次はリマからブラジルに飛ぶ飛行機から撮ったチチカカ湖の写真です。世界で最も高い地点(3890m)にある湖と言われています。以前テレビで吉川晃司さんがここを訪れたのを放送していましたが、吉川さんはよく高山病にもならず頑張ったと思います。


 次はブエノスアイレスです。アルゼンチンの首都であるこの町は南米のパリとも言われる雰囲気のある街ですが、アルゼンチンの経済が不調なので少し活気がないようでした。しかし新しいローマ法王がアルゼンチンから選ばれたことは多くの人達を元気付けているようで町にも新法王の大きな写真がありました。

 町はヨーロッパそのものと言っても良いほどで、有名な建物を見ると良く分かります。
カソリックの大聖堂はとても荘厳でキリスト教が深く根づいているのが分かります。
 ピンクの建物は大統領府、その次はコロン劇場で世界三大オペラ座と言われているそうです。


町の中央の通りは7月9日通りで世界一幅が広いそうです。わたしも渡りましたが一回の信号では渡りきれませんでした。通りの中央にはオベリスコがあり、ランドマークになっています。

フロリダ通りは人気のショッピングエリアで歩いているだけで楽しくなります。
 
ボカ地区はアルゼンチンタンゴの発祥地ですが、今も芸術家村の雰囲気があります。観光地ですが、絵描きなどもいて自らの絵を売っています。

これ以外でブエノスアイレスで有名なものはレコレータ墓地です。所謂セレブの人達の墓があるところで現在2千くらいあるそうです。一つ一つがとても立派で金がかかっているのに驚かされます。貧しい境遇から大統領夫人にまでなり、映画も作られたエビータの墓もここにあります。

その他にもこんな墓がありました。


つぎはペルーの首都であるリマについて少々。リマは人口700万人を超える大都会でやはりヨーロッパの雰囲気があります。ペルーの経済が発展しているので中々活気があります。朝早く旧市街に行きました。ここにはペルー政庁、市役所、カテドラルなどがあり、それらに囲まれてアルマス広場があります。

朝早いせいか騎兵隊の行進が行われていました。

またモチェ文化の土器等を集めたラファエル・ラルコ・エレラ博物館に行きました。住宅街にある大変綺麗な博物館で紀元前から700年位まで栄えたモチェ文化を紹介しています。ペルーの文化はインカだけではないことが分かって興味深い展示です。

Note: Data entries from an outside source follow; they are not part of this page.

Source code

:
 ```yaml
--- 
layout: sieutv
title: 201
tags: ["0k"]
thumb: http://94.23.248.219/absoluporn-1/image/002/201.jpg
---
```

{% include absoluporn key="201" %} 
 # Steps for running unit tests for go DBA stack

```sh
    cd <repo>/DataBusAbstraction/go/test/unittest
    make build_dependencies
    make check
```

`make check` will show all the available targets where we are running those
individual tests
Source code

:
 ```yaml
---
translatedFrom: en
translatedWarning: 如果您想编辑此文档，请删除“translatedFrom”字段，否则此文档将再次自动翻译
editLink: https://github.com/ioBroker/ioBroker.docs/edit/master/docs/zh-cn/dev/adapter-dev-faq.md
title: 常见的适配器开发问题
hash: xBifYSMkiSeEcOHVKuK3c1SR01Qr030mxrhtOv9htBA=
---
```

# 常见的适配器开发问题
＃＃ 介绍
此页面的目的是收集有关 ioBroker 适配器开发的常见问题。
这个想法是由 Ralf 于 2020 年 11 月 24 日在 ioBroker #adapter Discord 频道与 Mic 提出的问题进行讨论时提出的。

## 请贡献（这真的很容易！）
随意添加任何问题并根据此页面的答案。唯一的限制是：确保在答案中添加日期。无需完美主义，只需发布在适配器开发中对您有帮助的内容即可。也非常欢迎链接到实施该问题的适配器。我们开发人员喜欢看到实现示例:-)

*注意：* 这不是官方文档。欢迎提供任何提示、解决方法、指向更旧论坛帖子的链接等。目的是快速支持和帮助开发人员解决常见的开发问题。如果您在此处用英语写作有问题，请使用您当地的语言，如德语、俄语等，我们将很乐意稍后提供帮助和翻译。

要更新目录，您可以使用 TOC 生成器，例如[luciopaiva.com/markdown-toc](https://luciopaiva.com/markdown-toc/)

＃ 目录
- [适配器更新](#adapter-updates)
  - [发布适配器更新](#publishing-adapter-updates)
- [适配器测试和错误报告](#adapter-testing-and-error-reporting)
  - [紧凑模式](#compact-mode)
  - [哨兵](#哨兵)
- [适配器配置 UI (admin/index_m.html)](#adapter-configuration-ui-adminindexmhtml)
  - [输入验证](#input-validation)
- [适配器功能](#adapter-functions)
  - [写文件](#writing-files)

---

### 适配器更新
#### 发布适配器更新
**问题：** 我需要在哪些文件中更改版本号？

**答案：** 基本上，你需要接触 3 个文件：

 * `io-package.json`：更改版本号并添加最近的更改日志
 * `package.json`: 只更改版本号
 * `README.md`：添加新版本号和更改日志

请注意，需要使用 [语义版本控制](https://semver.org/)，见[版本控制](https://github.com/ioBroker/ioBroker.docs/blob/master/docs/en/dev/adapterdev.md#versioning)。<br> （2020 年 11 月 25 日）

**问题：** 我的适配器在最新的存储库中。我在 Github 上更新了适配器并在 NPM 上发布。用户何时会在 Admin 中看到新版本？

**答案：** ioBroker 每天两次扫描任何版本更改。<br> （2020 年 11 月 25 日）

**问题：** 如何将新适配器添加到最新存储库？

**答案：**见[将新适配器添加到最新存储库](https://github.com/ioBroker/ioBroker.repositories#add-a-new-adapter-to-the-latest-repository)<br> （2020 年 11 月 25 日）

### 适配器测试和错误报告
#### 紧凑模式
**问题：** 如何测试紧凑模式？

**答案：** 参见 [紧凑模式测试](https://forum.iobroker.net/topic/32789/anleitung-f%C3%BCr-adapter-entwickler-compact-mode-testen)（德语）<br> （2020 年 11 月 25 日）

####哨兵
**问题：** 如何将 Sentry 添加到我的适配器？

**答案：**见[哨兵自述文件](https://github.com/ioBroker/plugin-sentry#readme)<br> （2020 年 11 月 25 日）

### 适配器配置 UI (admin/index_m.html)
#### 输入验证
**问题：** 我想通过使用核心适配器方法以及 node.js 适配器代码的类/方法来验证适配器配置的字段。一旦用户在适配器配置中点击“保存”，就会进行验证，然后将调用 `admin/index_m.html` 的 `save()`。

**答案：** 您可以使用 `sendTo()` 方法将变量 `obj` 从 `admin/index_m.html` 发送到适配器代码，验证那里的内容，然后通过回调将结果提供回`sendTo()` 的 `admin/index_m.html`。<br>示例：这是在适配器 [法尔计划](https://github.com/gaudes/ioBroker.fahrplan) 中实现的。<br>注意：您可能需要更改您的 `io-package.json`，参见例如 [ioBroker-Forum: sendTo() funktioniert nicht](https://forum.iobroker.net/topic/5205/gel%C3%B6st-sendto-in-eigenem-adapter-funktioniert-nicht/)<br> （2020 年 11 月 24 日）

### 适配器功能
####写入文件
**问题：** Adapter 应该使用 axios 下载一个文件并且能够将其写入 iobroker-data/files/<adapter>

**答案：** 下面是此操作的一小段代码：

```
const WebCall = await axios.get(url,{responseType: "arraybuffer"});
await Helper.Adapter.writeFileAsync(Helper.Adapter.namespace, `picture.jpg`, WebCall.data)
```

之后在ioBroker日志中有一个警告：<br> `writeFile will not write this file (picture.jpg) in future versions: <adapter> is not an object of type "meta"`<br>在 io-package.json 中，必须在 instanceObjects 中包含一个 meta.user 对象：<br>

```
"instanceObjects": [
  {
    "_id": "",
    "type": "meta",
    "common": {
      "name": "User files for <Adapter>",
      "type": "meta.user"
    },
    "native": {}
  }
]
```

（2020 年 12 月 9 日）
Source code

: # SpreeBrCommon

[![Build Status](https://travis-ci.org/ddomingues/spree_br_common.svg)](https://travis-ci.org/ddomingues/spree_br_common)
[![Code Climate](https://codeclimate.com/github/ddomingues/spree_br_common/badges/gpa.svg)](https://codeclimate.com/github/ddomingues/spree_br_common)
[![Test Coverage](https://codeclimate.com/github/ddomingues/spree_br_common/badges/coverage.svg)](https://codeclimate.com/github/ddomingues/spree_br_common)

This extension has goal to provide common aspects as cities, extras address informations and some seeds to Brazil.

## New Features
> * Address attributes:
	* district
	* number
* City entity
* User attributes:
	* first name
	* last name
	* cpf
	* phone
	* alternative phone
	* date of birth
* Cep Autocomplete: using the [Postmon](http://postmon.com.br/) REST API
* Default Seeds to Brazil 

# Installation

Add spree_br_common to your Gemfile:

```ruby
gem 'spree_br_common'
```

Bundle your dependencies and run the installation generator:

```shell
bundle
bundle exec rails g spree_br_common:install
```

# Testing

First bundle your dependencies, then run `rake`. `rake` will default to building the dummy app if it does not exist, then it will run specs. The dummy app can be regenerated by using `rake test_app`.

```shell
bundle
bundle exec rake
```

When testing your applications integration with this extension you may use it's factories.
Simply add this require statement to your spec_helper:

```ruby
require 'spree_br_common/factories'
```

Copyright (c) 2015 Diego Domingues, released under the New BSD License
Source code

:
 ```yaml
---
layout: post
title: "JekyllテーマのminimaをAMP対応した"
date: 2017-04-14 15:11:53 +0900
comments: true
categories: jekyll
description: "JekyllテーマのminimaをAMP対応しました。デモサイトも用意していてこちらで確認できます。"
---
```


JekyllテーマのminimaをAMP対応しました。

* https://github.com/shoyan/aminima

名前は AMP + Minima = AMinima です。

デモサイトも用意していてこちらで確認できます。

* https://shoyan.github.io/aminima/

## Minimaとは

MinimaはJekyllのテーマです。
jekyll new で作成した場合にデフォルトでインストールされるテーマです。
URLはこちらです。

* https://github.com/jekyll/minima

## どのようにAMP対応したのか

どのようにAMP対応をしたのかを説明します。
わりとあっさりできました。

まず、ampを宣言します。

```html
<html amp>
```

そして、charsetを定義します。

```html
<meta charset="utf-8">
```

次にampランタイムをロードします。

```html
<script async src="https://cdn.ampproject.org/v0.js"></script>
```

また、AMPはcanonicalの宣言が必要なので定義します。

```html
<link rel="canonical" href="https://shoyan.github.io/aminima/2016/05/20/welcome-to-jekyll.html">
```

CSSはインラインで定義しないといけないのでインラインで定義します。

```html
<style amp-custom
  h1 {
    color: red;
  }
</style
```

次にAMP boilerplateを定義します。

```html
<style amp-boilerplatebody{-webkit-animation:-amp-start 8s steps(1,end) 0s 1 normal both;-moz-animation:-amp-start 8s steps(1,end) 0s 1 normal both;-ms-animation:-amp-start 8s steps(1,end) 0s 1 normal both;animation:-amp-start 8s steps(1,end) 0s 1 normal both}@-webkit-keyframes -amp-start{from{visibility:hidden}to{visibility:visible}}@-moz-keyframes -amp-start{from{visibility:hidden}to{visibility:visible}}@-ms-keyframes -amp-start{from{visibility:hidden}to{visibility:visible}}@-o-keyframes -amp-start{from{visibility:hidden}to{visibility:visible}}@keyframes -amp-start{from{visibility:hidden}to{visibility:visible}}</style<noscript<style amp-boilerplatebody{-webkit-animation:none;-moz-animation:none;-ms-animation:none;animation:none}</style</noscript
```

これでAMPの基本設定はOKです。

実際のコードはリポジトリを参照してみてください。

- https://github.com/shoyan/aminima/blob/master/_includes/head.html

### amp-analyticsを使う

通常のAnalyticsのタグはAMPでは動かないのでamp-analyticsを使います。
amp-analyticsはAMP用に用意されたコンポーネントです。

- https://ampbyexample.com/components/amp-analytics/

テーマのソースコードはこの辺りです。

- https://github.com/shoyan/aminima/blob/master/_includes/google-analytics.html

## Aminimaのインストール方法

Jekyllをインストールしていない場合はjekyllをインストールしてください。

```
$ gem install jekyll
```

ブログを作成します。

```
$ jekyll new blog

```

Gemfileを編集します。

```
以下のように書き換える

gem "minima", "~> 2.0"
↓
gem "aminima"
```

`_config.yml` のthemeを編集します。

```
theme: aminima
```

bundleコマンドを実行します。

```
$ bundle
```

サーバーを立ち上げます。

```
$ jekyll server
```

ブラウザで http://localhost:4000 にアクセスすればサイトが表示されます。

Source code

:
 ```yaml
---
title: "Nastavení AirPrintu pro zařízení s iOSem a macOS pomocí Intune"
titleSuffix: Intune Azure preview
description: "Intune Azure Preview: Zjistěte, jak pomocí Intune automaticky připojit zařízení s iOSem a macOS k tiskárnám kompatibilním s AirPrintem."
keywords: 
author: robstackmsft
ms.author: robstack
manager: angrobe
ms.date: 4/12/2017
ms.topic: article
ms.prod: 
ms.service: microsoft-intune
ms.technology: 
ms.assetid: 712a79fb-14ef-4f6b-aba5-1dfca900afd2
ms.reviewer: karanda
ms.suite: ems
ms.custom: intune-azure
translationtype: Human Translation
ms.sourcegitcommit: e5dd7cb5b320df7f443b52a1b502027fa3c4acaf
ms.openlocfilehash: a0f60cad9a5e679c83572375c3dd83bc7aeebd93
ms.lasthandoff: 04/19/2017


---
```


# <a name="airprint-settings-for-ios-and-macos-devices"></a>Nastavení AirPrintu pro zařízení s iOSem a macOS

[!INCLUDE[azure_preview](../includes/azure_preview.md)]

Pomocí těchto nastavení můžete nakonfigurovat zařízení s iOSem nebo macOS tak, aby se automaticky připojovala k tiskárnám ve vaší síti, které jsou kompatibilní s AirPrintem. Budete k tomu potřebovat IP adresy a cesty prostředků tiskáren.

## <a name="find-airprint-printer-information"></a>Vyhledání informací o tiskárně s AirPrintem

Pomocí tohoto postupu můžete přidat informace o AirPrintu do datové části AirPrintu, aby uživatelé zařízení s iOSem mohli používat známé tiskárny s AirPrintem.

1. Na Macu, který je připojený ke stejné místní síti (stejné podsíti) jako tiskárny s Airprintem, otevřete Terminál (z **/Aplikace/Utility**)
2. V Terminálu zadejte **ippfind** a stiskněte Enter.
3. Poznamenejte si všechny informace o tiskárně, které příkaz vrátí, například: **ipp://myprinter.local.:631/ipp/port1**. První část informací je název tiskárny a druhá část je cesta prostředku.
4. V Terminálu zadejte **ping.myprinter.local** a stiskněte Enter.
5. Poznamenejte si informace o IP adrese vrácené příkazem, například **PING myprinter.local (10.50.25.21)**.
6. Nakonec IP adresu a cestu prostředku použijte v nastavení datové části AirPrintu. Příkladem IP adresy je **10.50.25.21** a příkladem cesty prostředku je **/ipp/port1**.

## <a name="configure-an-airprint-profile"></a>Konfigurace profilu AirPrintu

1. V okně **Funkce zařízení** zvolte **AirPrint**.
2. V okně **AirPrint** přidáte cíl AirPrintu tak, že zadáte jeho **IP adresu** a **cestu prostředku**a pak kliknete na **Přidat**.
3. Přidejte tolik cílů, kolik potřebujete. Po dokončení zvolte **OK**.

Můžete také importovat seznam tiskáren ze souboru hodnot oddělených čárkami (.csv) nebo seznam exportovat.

 南米は日本から見て地球の裏側というか、太平洋の東の果てというかとても遠いのだが、簡単には言えない魅力にあふれている。体力が許せばもう一度行きたいと思う。わたし達とは全く違う文化を持った国があり、人がいる。その歴史はわたし達のものより古くて魅力があるとさえ思える。長い歴史のほんの一瞬で経済的な優位性を持っているからと言って偉そうにすることの無意味さを感じさせてくれる。愚かな発言を続ける日本の政治家などにも見て学んでほしいと思うが、彼らにはこうした国や文化や歴史を見ても、それから何かを学ぼうとする能力がないのかもしれない。そんな馬鹿な政治家はほうっておいて、時間と興味がある方は是非行ってみることを勧める。新しい世界を知ることになると言っても言い過ぎではない。